### [Exercise directions]
Copy each line below containing "ranger".

Top of Records to use

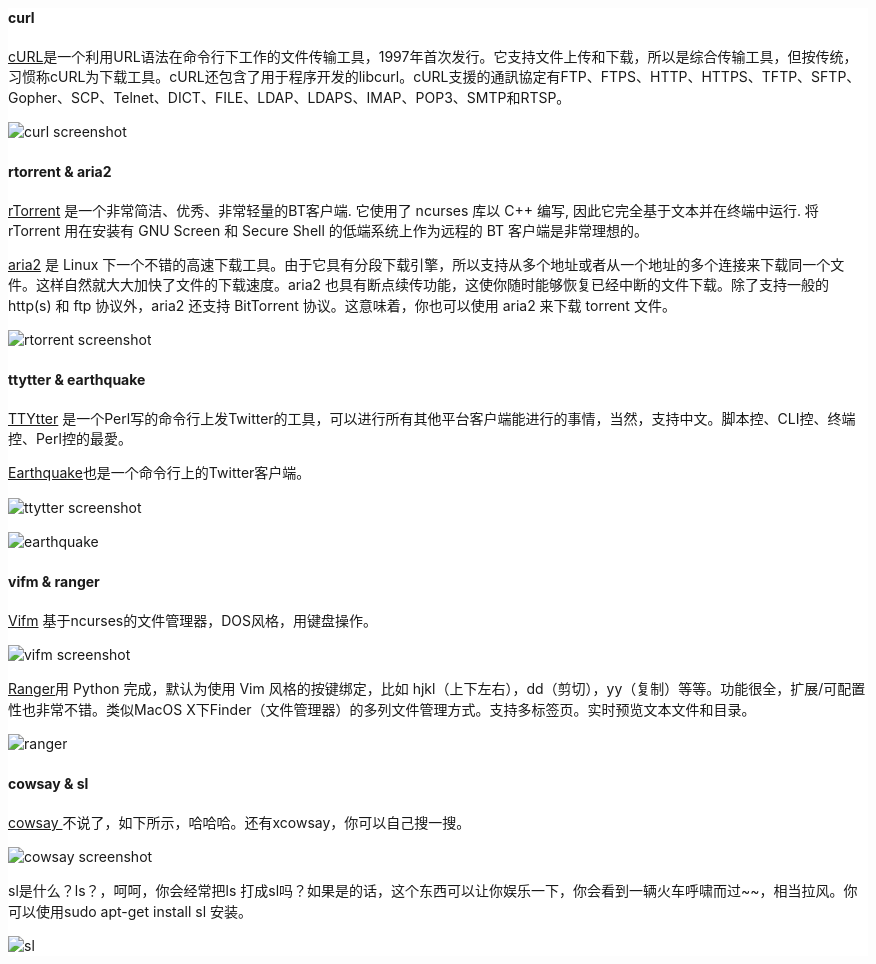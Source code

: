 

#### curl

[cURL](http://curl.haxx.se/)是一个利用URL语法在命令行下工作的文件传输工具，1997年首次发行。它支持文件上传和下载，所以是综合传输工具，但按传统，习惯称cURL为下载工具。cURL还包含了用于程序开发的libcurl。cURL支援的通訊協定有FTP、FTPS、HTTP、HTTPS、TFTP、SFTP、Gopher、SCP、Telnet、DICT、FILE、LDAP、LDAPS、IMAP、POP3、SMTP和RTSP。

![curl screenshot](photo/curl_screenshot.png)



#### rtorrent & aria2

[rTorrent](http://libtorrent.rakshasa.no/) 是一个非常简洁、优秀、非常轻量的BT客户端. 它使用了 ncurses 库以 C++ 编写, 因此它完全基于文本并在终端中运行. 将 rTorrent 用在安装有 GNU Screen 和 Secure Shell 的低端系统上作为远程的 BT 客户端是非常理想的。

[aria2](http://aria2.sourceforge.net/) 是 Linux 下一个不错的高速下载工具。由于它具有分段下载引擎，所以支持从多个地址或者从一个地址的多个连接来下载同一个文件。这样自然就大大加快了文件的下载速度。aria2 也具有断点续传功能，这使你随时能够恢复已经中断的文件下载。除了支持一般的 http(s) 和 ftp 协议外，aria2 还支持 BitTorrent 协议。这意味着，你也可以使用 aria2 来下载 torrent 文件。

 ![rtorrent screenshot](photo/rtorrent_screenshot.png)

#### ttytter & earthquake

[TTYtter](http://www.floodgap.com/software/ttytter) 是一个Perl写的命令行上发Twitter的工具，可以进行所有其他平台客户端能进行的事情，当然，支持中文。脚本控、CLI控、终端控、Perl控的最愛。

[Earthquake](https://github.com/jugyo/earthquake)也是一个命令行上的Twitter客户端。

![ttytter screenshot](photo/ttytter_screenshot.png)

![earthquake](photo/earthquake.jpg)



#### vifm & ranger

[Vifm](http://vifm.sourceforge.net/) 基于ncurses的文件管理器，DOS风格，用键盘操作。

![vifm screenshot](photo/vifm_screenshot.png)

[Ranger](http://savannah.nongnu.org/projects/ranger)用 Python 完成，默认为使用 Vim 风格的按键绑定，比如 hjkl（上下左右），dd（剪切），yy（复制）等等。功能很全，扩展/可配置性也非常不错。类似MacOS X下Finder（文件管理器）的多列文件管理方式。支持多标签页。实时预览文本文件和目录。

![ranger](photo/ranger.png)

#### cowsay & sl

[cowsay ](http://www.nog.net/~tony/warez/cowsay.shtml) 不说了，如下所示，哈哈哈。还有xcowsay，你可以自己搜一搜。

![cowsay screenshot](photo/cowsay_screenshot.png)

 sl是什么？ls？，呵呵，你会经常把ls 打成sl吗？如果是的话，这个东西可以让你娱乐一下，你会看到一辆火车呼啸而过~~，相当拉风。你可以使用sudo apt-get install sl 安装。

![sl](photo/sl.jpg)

Bottom of Records to use

### [Final answer]
#### vifm & ranger
[Ranger](http://savannah.nongnu.org/projects/ranger)用 Python 完成，默认为使用 Vim 风格的按键绑定，比如 hjkl（上下左右），dd（剪切），yy（复制）等等。功能很全，扩展/可配置性也非常不错。类似MacOS X下Finder（文件管理器）的多列文件管理方式。支持多标签页。实时预览文本文件和目录。
![ranger](photo/ranger.png)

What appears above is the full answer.